VERSO IL 2021

"Appendino ha fallito"

Il Pd di Torino prova a sottrarsi dalle alchimie romane (e dall'abbraccio con il M5s). Un documento per certificare il "giudizio negativo" sull'amministrazione pentastellata. Intanto la sindaca prepara la corsa alla leadership nazionale. Stati generali a Torino?

Il “giudizio negativo” sull’amministrazione di Chiara Appendino e la necessità di “un progetto politico alternativo a quello attuale” sono due dei passaggi più significativi della relazione che il segretario Mimmo Carretta pronuncerà venerdì davanti alla direzione del Pd di Torino e sulla quale i dem saranno chiamati a pronunciarsi. Carretta parlerà apertamente dei “fallimenti di un’amministrazione arenata sotto il peso delle sue contraddizioni e dei suoi conflitti interni”. Non verrà chiesto alla direzione di votare a favore o contro una ipotetica alleanza coi grillini alle prossime elezioni; “quello eventualmente sarà un passaggio successivo” ragionano in via Masserano.

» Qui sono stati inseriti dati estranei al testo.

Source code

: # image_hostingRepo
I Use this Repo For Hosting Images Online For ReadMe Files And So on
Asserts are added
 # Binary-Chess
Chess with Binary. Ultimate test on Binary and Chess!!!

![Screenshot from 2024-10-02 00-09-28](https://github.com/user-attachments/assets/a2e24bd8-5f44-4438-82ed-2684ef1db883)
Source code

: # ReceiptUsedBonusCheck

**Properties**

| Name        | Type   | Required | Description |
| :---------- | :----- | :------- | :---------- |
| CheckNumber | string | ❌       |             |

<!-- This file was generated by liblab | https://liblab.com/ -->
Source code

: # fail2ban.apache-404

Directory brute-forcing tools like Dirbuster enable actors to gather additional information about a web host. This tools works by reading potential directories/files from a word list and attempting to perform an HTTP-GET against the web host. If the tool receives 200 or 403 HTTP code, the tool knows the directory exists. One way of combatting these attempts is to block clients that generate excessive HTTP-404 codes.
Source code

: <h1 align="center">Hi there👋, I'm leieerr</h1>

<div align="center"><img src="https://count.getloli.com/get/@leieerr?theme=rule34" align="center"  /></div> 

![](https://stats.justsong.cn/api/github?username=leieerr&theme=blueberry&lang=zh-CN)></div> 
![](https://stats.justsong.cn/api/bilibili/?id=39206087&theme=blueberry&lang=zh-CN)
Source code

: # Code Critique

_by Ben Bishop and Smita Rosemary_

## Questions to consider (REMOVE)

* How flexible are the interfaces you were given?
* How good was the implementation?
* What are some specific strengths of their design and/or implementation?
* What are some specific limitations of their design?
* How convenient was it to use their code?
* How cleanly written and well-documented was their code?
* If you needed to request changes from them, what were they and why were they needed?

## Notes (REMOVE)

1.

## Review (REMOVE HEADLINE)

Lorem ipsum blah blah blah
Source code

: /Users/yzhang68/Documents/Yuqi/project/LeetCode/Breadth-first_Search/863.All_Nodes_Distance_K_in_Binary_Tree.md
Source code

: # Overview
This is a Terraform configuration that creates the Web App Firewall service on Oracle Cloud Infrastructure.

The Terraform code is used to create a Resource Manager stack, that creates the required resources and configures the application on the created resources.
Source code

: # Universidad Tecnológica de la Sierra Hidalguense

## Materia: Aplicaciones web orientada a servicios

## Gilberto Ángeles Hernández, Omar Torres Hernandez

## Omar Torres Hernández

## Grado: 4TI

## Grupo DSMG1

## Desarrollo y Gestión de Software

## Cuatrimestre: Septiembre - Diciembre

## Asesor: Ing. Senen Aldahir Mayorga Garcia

Il voto in Emilia-Romagna ha disegnato un nuovo scenario, con rapporti di forza ormai capovolti rispetto a due anni orsono, tra M5s e Pd. Da Roma Nicola Zingaretti è pronto a “spalancare” le porte del partito come suggerito da Romano Prodi e continua a considerare quello coi grillini più di un semplice matrimonio di convenienza. Vuole portarseli dentro in una ipotetica nuova casa progressista e non è escluso che a traghettarceli possa essere proprio Appendino, ormai proiettata verso la successione di Luigi Di Maio. Una corsa tra due donne per la leadership? “Non lo escludo” ha risposto il ministro Vincenzo Spadafora ai cronisti di fronte al possibile duello tra la sindaca di Torino e la vicepresidente del Senato Paola Taverna. La prima sarebbe espressione di un partito che dialoga con il Pd nell’ambito di un rinnovato centrosinistra, costruendo un’alleanza in grado di durare nel tempo e di perpetuarsi anche fuori dai palazzi romani; l’altra ha sempre incarnato lo spirito originario del M5s, quello dei Vaffa Day, una forza alternativa alla destra come alla sinistra, per quanto le sue più recenti uscite abbiano aperto uno spiraglio al dialogo coi dem. Il tutto mentre rimbalza da Roma, sempre più insistente, l'ipotesi che possa essere proprio Torino a ospitare i prossimi Stati Generali.

Così Torino potrebbe diventare laboratorio di alchimie romane, un destino cui il Pd torinese prova a sottrarlo, attraverso un “dialogo con la società civile e i corpi intermedi della città”, un percorso che avrà nella festa, anticipata per l’occasione alla fine di giugno, un momento di confronto e dibattito.  Riguardo al prossimo candidato sindaco, “il Pd può esprimere più figure all’altezza della sfida” ma questo ruolo “non è rivendicato aprioristicamente” è la tesi di Carretta. “Solo così infatti si possono creare quelle condizioni di fiducia necessarie alla costruzione di una coalizione ampia e di un programma ambizioso”. Sullo sfondo resta la candidatura dell’attuale capogruppo Stefano Lo Russo, che non evapora e neanche sfonda, dentro e fuori il partito.

In un quadro che si fa sempre più confuso, si muovono come formiche impazzite deputati, senatori, segretari e attivisti in un dedalo di dichiarazioni talvolta scontate quando non addirittura contraddittorie. Ventiquattr’ore fa il segretario del Pd piemontese Paolo Furia ha rilasciato due interviste ad altrettanti quotidiani torinesi, nelle quali in una pare smentire quel che afferma nell’altra. Si aggiunge anche qualche gustoso giallo. Come quello di un incontro segreto a quattro tra Sergio Chiamparino, il deputato Andrea Giorgis, l’eminenza grigiastra di Piero Fassino Giancarlo Quagliotti e il rettore del Politecnico Guido Saracco. Due dei quattro smentiscono, il dubbio rimane. L’accademico è considerato da tempo il punto di caduta di una possibile intesa tra Pd e Cinquestelle, ma c’è chi non lo vedrebbe male anche a capo di una coalizione di centrosinistra. E poi c’è il dibattito sulle primarie: Furia per esempio è favorevole, ma è evidente a chiunque che questo strumento escluderebbe l’opzione civica e darebbe la stura a una competizione a suon di preferenze tutta interna al ceto politico.